» TASK PROMPT
Report how many lines in the listing below include the string "that", and write nothing more.
··········
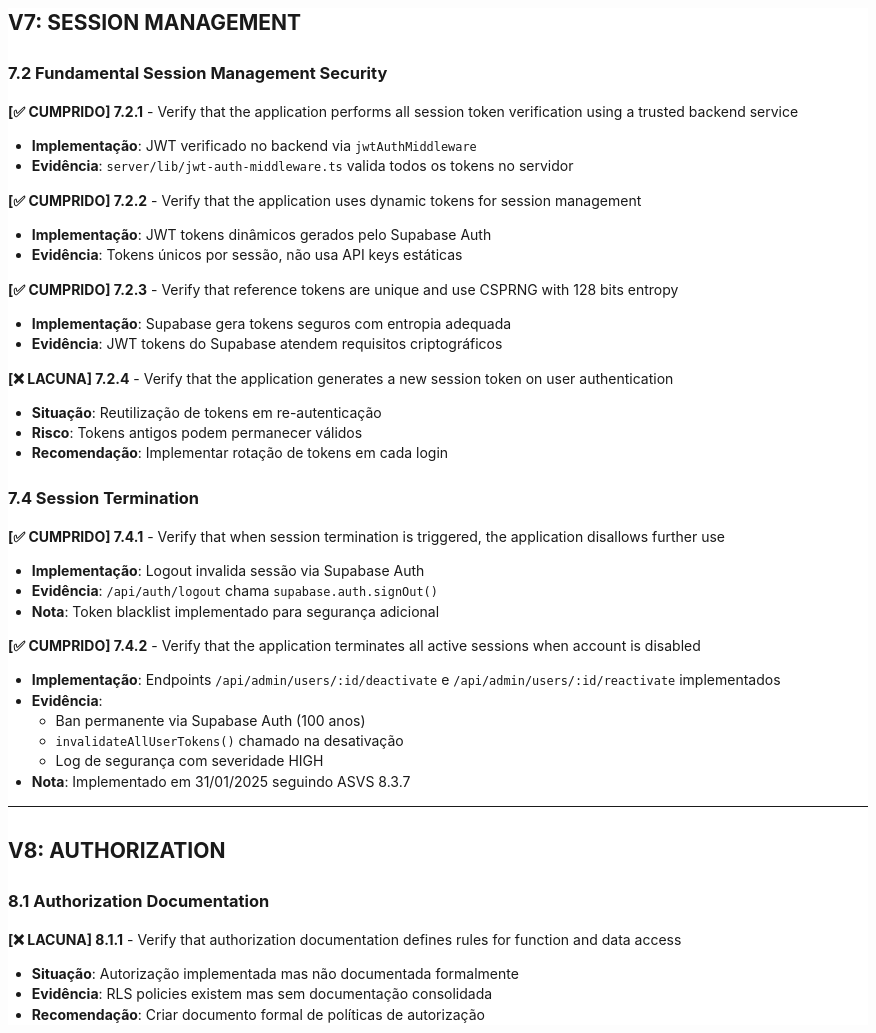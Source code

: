 
## V7: SESSION MANAGEMENT

### 7.2 Fundamental Session Management Security

**[✅ CUMPRIDO] 7.2.1** - Verify that the application performs all session token verification using a trusted backend service
- **Implementação**: JWT verificado no backend via `jwtAuthMiddleware`
- **Evidência**: `server/lib/jwt-auth-middleware.ts` valida todos os tokens no servidor

**[✅ CUMPRIDO] 7.2.2** - Verify that the application uses dynamic tokens for session management
- **Implementação**: JWT tokens dinâmicos gerados pelo Supabase Auth
- **Evidência**: Tokens únicos por sessão, não usa API keys estáticas

**[✅ CUMPRIDO] 7.2.3** - Verify that reference tokens are unique and use CSPRNG with 128 bits entropy
- **Implementação**: Supabase gera tokens seguros com entropia adequada
- **Evidência**: JWT tokens do Supabase atendem requisitos criptográficos

**[❌ LACUNA] 7.2.4** - Verify that the application generates a new session token on user authentication
- **Situação**: Reutilização de tokens em re-autenticação
- **Risco**: Tokens antigos podem permanecer válidos
- **Recomendação**: Implementar rotação de tokens em cada login

### 7.4 Session Termination

**[✅ CUMPRIDO] 7.4.1** - Verify that when session termination is triggered, the application disallows further use
- **Implementação**: Logout invalida sessão via Supabase Auth
- **Evidência**: `/api/auth/logout` chama `supabase.auth.signOut()`
- **Nota**: Token blacklist implementado para segurança adicional

**[✅ CUMPRIDO] 7.4.2** - Verify that the application terminates all active sessions when account is disabled
- **Implementação**: Endpoints `/api/admin/users/:id/deactivate` e `/api/admin/users/:id/reactivate` implementados
- **Evidência**: 
  - Ban permanente via Supabase Auth (100 anos)
  - `invalidateAllUserTokens()` chamado na desativação
  - Log de segurança com severidade HIGH
- **Nota**: Implementado em 31/01/2025 seguindo ASVS 8.3.7

---

## V8: AUTHORIZATION

### 8.1 Authorization Documentation

**[❌ LACUNA] 8.1.1** - Verify that authorization documentation defines rules for function and data access
- **Situação**: Autorização implementada mas não documentada formalmente
- **Evidência**: RLS policies existem mas sem documentação consolidada
- **Recomendação**: Criar documento formal de políticas de autorização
··········
» SOLUTION TO THE EXERCISE
7